By John Woodmansee, Whitley County Extension Educator

As weather finally begins to warm up, many folks are itching to do something in the yard. This week, we'll concentrate on things that can and should be done soon. Next week, we'll cover some things to avoid doing that many ignore and do anyway.

Early lawn activities to consider include: applying pre-emergence herbicides to control crabgrass, preparing lawn for mowing, performing pre-season lawnmower maintenance, re-seeding small bare spots, and mowing lawn as needed.

One pest I have been dealing with in my own lawn is crabgrass. A healthy, dense turf is a good cultural control against crabgrass. However, if pre-emergent herbicides are needed, they should be applied now through about the middle of April in northeast Indiana. Basically, these products must be in place before crabgrass seeds germinate (sprout) in the soil for an effective kill. Purdue research has shown that these herbicides can be applied as early as March 1 and still be effective all season. Although the date of actual crabgrass germination will depend on the weather each spring, the average germination date at Fort Wayne is April 29.

Crabgrass is a summer annual weed, meaning that it sprouts in the spring, grows, produces seed, and dies before winter.

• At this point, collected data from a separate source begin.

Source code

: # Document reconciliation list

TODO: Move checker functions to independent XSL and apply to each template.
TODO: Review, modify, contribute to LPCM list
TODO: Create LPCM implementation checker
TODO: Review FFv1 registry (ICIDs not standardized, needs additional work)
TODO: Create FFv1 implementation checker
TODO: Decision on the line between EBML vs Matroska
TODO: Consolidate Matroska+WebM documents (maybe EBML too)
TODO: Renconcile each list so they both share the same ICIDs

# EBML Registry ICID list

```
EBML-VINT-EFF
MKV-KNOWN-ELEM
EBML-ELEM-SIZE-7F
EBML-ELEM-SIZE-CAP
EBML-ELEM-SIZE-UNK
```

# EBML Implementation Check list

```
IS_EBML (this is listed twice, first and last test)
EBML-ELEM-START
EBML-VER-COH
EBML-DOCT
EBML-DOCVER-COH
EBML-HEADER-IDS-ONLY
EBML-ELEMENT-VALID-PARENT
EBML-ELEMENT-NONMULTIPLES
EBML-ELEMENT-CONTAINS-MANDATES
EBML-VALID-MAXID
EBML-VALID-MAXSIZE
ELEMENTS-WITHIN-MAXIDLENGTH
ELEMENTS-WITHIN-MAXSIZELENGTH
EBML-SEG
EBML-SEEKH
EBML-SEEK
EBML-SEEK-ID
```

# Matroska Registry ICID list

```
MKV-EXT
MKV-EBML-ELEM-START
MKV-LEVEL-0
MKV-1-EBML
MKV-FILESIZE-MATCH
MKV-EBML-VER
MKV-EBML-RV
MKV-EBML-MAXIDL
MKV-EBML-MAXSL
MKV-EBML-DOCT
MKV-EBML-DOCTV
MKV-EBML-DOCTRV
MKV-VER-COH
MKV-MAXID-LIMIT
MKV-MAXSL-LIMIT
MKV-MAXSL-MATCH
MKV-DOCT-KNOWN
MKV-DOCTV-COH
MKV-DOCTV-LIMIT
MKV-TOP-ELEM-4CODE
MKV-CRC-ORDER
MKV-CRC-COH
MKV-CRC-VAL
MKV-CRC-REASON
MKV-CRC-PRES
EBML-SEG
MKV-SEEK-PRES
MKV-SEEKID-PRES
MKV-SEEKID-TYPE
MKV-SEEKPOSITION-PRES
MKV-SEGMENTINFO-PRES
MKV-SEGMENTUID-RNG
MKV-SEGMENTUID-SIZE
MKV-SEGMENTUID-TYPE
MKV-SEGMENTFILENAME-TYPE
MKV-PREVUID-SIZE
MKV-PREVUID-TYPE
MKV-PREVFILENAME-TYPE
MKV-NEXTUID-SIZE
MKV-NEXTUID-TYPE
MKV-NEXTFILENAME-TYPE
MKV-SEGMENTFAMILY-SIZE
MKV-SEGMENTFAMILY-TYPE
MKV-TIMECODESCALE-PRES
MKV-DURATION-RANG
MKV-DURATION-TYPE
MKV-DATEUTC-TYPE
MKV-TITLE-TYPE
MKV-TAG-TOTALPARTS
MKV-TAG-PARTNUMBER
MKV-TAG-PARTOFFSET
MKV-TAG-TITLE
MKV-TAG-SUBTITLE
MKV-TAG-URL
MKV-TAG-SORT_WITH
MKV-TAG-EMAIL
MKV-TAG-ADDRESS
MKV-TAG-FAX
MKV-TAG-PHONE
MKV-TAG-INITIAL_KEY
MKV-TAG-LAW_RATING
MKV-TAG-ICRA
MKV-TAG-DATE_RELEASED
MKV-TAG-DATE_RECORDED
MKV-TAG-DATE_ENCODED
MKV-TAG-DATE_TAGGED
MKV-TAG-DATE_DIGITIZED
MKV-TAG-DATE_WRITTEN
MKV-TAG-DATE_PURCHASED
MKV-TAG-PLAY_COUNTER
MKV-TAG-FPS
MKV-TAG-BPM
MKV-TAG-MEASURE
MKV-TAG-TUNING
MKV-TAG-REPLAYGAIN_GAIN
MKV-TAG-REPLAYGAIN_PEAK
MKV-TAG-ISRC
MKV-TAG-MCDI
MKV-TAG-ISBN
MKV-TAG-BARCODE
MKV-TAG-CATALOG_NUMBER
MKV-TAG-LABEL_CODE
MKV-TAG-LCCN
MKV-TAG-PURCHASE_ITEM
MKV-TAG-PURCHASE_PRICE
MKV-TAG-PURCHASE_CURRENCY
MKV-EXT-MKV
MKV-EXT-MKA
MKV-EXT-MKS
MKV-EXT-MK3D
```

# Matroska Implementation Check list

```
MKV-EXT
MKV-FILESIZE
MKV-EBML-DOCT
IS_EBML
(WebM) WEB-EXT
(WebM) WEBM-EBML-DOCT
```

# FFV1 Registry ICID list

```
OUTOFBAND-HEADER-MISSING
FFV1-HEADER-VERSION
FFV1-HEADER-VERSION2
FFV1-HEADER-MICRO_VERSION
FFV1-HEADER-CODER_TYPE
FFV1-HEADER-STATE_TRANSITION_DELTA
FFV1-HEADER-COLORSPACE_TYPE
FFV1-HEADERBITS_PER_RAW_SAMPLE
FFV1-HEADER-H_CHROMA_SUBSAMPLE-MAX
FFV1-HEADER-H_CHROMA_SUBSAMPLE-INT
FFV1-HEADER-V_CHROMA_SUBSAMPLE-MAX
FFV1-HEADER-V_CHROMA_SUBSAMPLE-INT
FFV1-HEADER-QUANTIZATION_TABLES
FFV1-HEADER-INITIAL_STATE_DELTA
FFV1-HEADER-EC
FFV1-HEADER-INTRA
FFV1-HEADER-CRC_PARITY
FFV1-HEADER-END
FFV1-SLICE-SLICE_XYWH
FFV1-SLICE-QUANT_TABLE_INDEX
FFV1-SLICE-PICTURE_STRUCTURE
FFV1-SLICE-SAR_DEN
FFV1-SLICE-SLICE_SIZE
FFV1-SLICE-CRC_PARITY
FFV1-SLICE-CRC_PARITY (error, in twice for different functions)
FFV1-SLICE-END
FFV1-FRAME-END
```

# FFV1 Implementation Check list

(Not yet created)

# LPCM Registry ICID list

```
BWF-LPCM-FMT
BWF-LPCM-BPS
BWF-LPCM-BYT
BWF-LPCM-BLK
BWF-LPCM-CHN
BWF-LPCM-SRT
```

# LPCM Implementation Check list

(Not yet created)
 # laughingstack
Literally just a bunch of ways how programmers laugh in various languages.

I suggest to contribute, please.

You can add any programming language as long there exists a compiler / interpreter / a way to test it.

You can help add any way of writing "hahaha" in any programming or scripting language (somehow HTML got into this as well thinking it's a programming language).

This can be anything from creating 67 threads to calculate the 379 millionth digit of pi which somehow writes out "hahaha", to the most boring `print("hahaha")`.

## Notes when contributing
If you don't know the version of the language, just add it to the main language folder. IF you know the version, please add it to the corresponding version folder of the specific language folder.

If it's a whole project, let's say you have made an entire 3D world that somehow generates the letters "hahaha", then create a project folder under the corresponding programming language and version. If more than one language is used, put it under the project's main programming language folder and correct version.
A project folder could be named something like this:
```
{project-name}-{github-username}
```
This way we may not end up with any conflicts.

Some post-emergent crabgrass controls are available, but they are very difficult for the average homeowner to use safely and effectively. No crabgrass control should be attempted after mid-July because most crabgrass is too large to control effectively.

Spring seeding of turfgrass is sometimes a hit-or-miss operation, due to cool soil temperatures, longer periods before emergence, and summer stress of newly emerged, weak seedlings. But, if you have small bare spots, you may wish to give spring seeding a try. Disturb the soil to ensure seed-to-soil contact, seed, and water frequently. (Seeding of cool-season turfgrass varieties like Kentucky bluegrass and turf-type tall fescue is best done in late August through early September.) If you need to re-seed bare spots, skip crabgrass controls as they will likely interfere with desired grass germination and growth.

Basic preparations for lawn mowing include picking up sticks and fallen limbs, and raking to remove leaves, twigs, and trash. Sticks left in the yard can hasten dulling of mower blades. Give your mower a tune up, including an oil change, and sharpen the blade. A sharp blade results in a cleaner and healthier cut, leaving a more attractive lawn.

The first mowing should be slightly lower than normal to encourage green-up. Then, move to the season-long mowing height of about 3 inches.

Other things you may consider this spring include thatch control and aerification (or aeration) of turf. Thatch is a layer of dead grass stems on top of the soil surface that limits water and air penetration into the soil. Power rakes or core aerators can help with thatch. Aerification (thatch or no thatch) also relieves soil compaction, improves water and air movement into the soil, increases rooting, and can greatly improve turfgrass health. It's best to wait until turf is actively growing (usually in April) for these operations.